● **WHAT YOU NEED TO DO**
I would like every line of the records below that contains the word "repository" copied.
:: INPUT RECORDS ::
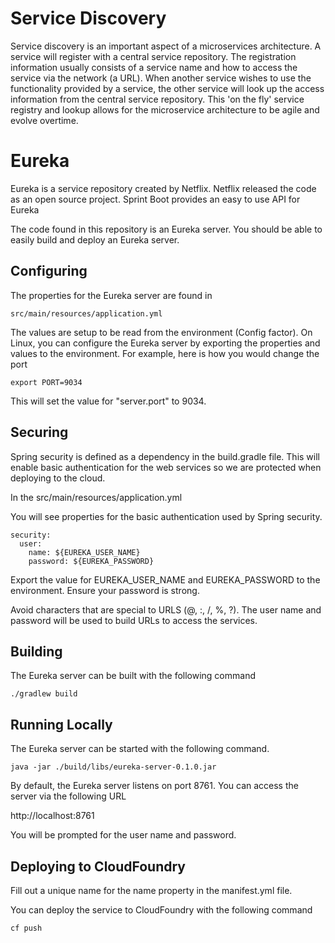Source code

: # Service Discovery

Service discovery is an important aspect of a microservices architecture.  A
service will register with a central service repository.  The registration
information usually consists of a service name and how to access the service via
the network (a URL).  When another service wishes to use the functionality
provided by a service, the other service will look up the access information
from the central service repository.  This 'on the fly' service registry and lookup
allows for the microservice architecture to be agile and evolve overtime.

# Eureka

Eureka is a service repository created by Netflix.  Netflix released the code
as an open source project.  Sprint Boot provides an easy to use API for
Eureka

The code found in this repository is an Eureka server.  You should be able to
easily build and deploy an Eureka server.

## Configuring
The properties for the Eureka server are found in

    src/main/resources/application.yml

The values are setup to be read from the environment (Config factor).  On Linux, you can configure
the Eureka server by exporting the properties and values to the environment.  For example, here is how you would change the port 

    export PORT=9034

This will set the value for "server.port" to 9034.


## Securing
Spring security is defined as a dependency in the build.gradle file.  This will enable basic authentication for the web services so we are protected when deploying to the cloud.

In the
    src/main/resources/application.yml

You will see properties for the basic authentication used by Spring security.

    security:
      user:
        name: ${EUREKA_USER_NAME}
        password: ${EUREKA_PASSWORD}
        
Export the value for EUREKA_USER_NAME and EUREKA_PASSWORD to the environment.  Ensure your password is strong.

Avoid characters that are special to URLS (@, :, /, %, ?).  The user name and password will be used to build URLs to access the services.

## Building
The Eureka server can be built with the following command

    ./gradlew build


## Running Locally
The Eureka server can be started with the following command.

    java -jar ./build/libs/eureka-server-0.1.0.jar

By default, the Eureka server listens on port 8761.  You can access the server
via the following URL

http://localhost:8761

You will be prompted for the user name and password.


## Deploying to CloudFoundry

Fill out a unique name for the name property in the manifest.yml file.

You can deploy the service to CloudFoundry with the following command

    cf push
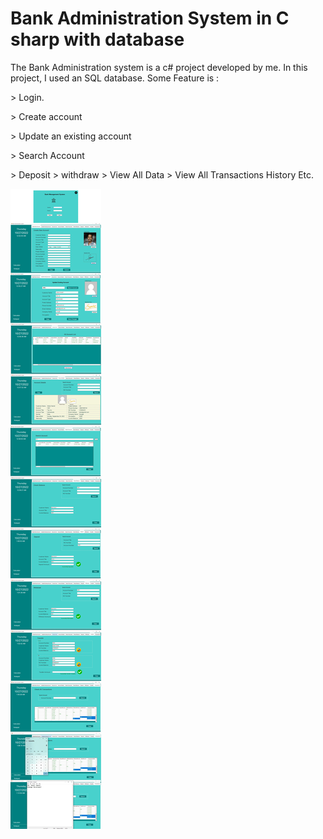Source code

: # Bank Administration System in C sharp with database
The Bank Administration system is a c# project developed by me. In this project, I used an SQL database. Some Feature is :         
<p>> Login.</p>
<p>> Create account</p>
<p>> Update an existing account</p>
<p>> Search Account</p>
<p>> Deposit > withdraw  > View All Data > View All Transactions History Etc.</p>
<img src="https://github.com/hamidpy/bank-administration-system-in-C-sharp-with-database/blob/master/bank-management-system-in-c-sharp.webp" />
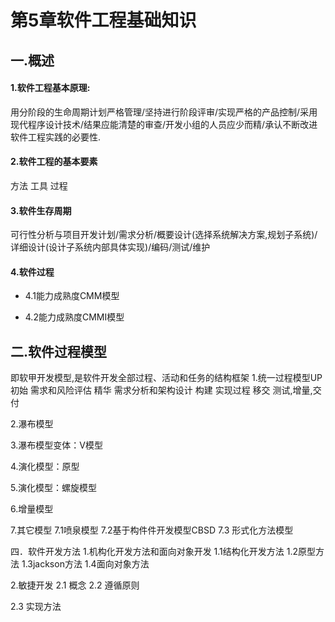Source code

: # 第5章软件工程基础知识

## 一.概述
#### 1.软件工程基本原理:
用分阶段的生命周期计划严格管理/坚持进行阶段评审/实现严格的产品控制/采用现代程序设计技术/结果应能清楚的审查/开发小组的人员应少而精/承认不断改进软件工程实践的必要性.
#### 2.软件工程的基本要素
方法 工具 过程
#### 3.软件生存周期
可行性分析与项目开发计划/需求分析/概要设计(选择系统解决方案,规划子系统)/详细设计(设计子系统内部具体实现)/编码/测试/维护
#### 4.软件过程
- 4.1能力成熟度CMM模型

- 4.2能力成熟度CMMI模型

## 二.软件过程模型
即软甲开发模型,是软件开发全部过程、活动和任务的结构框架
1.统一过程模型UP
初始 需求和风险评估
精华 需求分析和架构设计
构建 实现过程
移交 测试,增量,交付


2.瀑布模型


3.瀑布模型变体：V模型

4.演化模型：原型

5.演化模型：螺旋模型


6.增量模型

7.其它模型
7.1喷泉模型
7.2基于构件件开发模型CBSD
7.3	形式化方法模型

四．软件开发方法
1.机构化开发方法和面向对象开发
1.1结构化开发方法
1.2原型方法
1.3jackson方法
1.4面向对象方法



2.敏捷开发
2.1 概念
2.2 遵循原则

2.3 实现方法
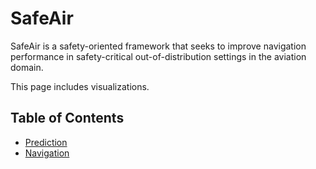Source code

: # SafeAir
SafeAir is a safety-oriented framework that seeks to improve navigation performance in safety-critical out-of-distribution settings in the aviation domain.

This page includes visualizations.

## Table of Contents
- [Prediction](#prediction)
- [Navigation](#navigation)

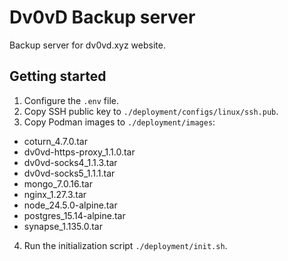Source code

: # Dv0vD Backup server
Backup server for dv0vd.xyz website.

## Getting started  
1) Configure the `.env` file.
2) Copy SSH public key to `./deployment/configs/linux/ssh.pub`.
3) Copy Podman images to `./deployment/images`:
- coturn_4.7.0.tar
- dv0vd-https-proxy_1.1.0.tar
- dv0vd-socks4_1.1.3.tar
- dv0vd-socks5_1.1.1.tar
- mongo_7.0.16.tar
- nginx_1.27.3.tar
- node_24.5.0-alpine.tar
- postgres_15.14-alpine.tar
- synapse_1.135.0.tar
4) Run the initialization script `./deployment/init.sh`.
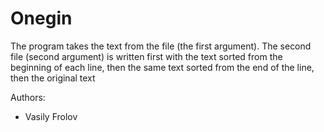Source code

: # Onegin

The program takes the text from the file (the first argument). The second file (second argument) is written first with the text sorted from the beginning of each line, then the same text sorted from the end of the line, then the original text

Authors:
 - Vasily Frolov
:::
● **WRITTEN REPLY**
service will register with a central service repository.  The registration
from the central service repository.  This 'on the fly' service registry and lookup
Eureka is a service repository created by Netflix.  Netflix released the code
The code found in this repository is an Eureka server.  You should be able to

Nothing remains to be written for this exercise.